* [TASK GOAL] Without the pictures, print the lines running from the beginning of the material to the line containing "to Teaching and", both ends included.

INPUT DATA START

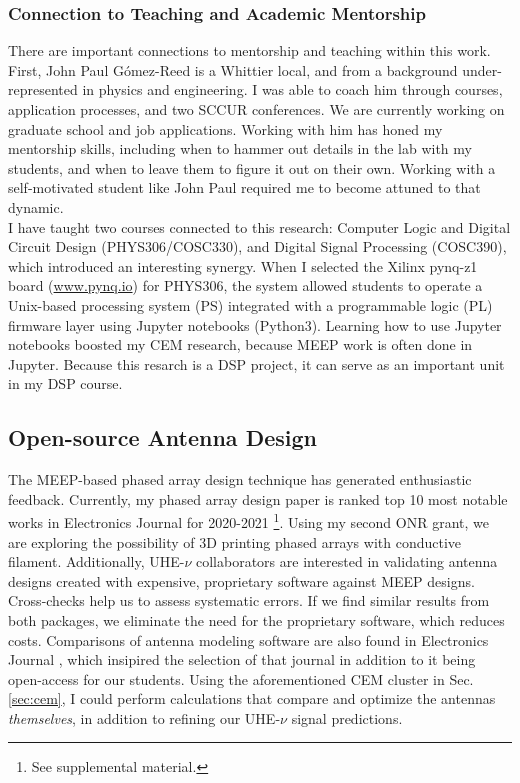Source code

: \documentclass[../../../main.tex]{subfiles}
\begin{document}
\subsubsection{Connection to Teaching and Academic Mentorship}

There are important connections to mentorship and teaching within this work.  First, John Paul G\'{o}mez-Reed is a Whittier local, and from a background under-represented in physics and engineering.  I was able to coach him through courses, application processes, and two SCCUR conferences.  We are currently working on graduate school and job applications.  Working with him has honed my mentorship skills, including when to hammer out details in the lab with my students, and when to leave them to figure it out on their own.  Working with a self-motivated student like John Paul required me to become attuned to that dynamic.
\\
\vspace{0.25cm}
I have taught two courses connected to this research: Computer Logic and Digital Circuit Design (PHYS306/COSC330), and Digital Signal Processing (COSC390), which introduced an interesting synergy.  When I selected the Xilinx pynq-z1 board (\url{www.pynq.io}) for PHYS306, the system allowed students to operate a Unix-based processing system (PS) integrated with a programmable logic (PL) firmware layer using Jupyter notebooks (Python3).  Learning how to use Jupyter notebooks boosted my CEM research, because MEEP work is often done in Jupyter.  Because this resarch is a DSP project, it can serve as an important unit in my DSP course.

\subsection{Open-source Antenna Design}

The MEEP-based phased array design technique has generated enthusiastic feedback.  Currently, my phased array design paper is ranked top 10 most notable works in Electronics Journal for 2020-2021 \cite{electronics10040415}\footnote{See supplemental material.}.  Using my second ONR grant, we are exploring the possibility of 3D printing phased arrays with conductive filament.  Additionally, UHE-$\nu$ collaborators are interested in validating antenna designs created with expensive, proprietary software against MEEP designs.  Cross-checks help us to assess systematic errors.  If we find similar results from both packages, we eliminate the need for the proprietary software, which reduces costs.  Comparisons of antenna modeling software are also found in Electronics Journal \cite{10.3390/electronics8121506}, which insipired the selection of that journal in addition to it being open-access for our students.  Using the aforementioned CEM cluster in Sec. \ref{sec:cem}, I could perform calculations that compare and optimize the antennas \textit{themselves}, in addition to refining our UHE-$\nu$ signal predictions.
\end{document}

INPUT DATA END

* [OUTPUT OF THE EXERCISE]
Source code

: \documentclass[../../../main.tex]{subfiles}
\begin{document}
\subsubsection{Connection to Teaching and Academic Mentorship}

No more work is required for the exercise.